Rund 8000 Rabattverträge soll es mittlerweile geben, so eine jüngst kursierende Zahl. Wie wäre es da mal mit Rabatt auf die Rabattverträge? Etwa so: Auf je zehn neue Verträge gibt es einen Nachlass von drei alten ...
Aber im Ernst: Die Zahl erstaunt einerseits. Andererseits illustriert sie, welche Blüten selbst verhältnismäßig klein ausschauende Gesetzesänderungen treiben können. Kaum jemand hätte wohl vorausgesehen, welche gerichtlichen Auseinandersetzungen damit verbunden sind, mit immer neuen Finten insbesondere der Herstellerfirmen und schlussendlichen Konsequenzen, die nur schwer zu abzuschätzen sind. Das macht das Ganze eher zu einer Geisterbahnfahrt denn zu einem berechenbaren Weg.

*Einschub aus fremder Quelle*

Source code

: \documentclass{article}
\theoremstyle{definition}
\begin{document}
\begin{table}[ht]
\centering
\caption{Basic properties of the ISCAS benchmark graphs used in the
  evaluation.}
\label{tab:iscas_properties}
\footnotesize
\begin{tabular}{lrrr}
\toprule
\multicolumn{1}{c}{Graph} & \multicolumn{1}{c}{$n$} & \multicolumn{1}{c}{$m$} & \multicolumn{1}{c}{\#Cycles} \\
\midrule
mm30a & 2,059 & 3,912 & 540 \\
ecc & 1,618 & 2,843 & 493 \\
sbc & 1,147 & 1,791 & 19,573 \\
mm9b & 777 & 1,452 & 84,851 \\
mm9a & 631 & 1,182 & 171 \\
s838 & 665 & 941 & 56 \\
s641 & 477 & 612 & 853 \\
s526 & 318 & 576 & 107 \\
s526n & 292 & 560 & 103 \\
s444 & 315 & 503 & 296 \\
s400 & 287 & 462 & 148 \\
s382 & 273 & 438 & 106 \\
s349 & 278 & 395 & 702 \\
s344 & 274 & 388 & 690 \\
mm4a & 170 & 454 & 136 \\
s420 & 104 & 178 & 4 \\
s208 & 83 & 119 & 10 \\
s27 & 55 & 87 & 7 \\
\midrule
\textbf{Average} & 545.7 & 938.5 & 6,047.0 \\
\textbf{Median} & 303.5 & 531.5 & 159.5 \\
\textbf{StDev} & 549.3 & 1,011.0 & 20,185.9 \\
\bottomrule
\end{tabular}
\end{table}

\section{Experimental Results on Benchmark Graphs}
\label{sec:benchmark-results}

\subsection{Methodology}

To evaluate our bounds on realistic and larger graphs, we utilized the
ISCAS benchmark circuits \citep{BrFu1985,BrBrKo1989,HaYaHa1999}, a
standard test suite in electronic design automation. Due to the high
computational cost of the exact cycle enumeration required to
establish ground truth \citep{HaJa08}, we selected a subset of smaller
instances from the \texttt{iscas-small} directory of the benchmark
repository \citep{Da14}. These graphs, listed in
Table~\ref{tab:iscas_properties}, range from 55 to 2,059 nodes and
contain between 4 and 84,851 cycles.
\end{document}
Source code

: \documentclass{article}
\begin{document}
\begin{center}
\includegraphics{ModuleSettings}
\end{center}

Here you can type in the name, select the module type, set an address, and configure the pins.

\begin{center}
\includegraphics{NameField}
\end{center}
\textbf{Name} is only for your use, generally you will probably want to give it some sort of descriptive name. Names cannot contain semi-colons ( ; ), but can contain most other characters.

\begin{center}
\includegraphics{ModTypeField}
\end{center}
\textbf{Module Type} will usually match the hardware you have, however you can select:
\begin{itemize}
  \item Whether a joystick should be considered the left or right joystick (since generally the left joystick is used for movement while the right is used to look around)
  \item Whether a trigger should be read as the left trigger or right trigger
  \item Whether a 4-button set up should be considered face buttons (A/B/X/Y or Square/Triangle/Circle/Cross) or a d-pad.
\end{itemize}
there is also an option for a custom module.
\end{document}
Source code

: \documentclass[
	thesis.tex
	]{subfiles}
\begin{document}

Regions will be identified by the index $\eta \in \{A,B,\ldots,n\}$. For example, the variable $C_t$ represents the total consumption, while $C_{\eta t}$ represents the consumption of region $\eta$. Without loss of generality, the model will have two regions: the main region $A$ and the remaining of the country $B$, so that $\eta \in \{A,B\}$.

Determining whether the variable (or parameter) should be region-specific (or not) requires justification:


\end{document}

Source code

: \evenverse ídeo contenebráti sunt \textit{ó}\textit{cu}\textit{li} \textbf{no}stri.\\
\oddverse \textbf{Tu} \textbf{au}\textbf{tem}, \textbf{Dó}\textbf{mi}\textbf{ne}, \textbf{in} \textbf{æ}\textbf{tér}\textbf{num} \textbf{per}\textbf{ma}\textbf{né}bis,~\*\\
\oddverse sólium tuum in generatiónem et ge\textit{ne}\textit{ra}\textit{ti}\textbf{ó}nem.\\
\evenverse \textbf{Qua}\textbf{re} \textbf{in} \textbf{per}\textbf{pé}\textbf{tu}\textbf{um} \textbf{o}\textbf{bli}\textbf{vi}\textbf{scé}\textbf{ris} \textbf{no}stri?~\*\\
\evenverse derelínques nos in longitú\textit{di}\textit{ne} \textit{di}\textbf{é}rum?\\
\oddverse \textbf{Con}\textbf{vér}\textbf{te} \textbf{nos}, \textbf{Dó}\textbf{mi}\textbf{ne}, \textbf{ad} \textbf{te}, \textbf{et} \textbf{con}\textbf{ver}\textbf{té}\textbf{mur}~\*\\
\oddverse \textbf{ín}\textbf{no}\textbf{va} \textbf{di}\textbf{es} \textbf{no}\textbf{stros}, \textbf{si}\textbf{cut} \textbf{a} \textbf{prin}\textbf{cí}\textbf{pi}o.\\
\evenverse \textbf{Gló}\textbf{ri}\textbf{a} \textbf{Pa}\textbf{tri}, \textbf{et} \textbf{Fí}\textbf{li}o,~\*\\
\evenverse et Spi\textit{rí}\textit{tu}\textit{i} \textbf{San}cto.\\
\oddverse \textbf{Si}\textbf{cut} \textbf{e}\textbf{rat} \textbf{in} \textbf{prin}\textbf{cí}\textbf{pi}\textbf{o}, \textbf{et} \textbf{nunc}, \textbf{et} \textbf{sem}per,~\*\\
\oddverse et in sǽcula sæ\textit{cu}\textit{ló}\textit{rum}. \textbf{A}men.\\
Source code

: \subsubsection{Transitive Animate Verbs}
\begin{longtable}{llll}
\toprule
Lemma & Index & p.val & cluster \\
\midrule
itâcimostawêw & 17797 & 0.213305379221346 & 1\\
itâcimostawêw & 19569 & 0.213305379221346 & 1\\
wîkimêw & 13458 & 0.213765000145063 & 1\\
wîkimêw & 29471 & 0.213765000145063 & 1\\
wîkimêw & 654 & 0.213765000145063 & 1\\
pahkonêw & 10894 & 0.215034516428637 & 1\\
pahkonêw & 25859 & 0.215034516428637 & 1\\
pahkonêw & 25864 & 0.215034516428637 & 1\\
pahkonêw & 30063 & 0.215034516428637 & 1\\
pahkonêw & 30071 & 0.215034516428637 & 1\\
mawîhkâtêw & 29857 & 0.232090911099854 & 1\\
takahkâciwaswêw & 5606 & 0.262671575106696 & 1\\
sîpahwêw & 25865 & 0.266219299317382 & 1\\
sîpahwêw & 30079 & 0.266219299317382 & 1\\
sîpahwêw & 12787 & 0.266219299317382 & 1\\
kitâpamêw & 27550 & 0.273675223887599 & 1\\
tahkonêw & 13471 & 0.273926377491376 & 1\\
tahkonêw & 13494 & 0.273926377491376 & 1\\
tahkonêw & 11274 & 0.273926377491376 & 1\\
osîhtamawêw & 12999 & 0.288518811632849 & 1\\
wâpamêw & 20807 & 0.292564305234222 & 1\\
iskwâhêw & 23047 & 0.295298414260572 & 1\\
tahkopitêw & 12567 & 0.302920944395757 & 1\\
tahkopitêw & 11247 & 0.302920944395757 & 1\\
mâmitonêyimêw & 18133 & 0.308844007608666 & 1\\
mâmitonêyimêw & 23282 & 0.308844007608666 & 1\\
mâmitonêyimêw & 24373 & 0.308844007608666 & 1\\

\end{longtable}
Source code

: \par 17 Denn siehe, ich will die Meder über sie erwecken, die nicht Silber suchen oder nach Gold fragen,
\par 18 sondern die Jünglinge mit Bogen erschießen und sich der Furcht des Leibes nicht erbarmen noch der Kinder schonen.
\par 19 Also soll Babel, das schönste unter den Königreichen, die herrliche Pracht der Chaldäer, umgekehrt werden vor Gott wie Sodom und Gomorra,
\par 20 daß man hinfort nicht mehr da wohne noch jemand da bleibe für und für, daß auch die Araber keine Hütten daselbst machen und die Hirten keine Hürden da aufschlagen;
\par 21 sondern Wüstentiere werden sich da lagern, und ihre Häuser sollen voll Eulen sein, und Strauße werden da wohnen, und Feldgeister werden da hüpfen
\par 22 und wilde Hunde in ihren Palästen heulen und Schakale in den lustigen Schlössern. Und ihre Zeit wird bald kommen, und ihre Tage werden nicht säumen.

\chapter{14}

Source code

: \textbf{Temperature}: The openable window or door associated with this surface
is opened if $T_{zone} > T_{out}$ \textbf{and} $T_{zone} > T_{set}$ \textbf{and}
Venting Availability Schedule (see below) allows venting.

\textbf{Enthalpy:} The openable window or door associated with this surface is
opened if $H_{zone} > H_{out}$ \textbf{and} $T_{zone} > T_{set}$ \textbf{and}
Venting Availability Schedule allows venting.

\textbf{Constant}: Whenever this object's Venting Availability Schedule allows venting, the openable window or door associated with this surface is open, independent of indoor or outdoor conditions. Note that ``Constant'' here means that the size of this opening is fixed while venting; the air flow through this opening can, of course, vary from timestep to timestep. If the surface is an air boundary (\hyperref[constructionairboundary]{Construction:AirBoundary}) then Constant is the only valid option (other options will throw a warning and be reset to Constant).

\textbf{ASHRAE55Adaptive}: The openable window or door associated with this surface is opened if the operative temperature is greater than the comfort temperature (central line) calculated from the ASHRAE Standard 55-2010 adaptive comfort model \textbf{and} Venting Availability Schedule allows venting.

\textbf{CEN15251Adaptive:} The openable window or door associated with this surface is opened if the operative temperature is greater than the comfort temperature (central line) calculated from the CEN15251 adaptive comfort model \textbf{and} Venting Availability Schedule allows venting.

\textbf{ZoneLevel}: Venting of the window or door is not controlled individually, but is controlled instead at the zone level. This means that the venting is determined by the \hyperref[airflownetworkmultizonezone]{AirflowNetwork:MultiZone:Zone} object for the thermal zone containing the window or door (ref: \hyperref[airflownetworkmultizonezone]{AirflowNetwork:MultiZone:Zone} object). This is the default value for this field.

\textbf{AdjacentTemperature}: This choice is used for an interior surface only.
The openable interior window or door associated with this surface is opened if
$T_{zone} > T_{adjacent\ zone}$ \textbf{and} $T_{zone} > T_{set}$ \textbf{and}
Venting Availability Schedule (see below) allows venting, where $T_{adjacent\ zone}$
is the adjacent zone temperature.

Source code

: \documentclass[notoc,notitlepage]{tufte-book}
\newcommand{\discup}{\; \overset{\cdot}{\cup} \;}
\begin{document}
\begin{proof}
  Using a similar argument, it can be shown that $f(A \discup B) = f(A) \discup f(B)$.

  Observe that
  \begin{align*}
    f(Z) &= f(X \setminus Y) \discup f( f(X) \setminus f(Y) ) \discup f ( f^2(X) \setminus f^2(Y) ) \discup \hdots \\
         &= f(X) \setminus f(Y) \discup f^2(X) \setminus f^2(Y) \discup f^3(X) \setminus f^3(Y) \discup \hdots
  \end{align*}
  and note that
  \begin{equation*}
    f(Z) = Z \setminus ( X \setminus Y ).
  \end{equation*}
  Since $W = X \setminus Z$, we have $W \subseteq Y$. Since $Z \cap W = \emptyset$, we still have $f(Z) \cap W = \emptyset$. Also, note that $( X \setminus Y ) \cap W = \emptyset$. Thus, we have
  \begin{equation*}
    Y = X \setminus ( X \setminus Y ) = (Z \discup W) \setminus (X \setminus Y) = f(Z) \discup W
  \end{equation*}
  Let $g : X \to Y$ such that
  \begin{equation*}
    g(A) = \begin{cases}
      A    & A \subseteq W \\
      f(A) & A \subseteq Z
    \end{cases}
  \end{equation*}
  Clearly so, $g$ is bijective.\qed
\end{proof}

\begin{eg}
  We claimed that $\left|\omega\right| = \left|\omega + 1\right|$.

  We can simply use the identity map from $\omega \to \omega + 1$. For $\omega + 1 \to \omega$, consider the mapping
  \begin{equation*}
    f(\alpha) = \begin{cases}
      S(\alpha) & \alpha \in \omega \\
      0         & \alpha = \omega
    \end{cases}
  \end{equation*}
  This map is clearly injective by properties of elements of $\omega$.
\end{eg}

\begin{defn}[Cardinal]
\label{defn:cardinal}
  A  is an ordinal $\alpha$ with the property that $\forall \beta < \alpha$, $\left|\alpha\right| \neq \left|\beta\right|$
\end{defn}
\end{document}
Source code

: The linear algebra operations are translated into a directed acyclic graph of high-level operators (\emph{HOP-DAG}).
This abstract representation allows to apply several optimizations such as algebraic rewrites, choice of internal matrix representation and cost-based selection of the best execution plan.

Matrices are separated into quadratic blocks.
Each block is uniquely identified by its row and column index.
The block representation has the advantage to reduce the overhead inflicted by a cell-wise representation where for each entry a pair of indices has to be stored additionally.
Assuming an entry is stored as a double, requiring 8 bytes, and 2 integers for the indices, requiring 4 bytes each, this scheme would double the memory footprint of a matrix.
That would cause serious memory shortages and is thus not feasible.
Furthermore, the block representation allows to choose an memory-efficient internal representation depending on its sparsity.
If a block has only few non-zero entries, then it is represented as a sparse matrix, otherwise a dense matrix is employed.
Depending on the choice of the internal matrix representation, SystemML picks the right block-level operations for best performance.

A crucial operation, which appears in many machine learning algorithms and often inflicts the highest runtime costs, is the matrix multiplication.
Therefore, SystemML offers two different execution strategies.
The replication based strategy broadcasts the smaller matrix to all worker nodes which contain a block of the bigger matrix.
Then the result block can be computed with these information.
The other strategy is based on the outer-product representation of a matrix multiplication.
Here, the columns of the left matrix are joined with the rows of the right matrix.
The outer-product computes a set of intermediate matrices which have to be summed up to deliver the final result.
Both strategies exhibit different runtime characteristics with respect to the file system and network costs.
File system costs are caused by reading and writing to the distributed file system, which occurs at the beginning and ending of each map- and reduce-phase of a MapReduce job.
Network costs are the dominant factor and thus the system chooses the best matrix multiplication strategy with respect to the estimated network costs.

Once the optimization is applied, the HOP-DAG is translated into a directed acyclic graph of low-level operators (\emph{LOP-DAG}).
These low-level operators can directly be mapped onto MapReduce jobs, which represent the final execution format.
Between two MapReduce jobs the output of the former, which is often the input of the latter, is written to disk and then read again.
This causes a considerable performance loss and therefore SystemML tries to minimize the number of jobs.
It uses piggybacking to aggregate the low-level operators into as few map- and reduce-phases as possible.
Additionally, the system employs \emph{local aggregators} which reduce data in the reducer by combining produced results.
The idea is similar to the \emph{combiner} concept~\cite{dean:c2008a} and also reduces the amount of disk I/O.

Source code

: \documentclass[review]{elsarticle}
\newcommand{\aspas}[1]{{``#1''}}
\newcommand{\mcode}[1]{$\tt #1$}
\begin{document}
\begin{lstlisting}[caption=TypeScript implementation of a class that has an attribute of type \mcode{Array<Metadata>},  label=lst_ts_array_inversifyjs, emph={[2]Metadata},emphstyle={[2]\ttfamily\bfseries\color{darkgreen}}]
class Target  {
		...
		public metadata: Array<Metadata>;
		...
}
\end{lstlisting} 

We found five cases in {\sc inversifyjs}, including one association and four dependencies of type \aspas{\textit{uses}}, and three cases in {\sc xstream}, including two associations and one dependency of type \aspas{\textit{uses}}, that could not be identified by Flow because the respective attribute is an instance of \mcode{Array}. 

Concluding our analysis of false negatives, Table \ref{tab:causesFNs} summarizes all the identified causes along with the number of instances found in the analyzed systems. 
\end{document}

Ganze Seminare werden heute zu dem Thema abgehalten. Hochbezahlte Damen und Herren referieren, Beratungsunternehmen haben sich des Themas bemächtigt und bieten ihre Dienste an. Selbstverständlich nicht gratis, wenn auch wohl vielfach umsonst. Insoweit bringen solche Gesetzesänderungen immer auch neue Profiteure hervor, an die im ersten Augenblick keiner gedacht hat. Interessant, welche Mittel doch das System immer wieder an welchen Stellen auszuschütten imstande ist. Nun, 260 Mrd. Euro Gesundheitsausgaben in Deutschland, davon rund 170 Mrd. Euro alleine in der GKV, sind schließlich kein Pappenstiel und stellen schon einen gewaltigen Teich dar, in welchen viele ihre Angel durchaus erfolgreich hineinhalten können.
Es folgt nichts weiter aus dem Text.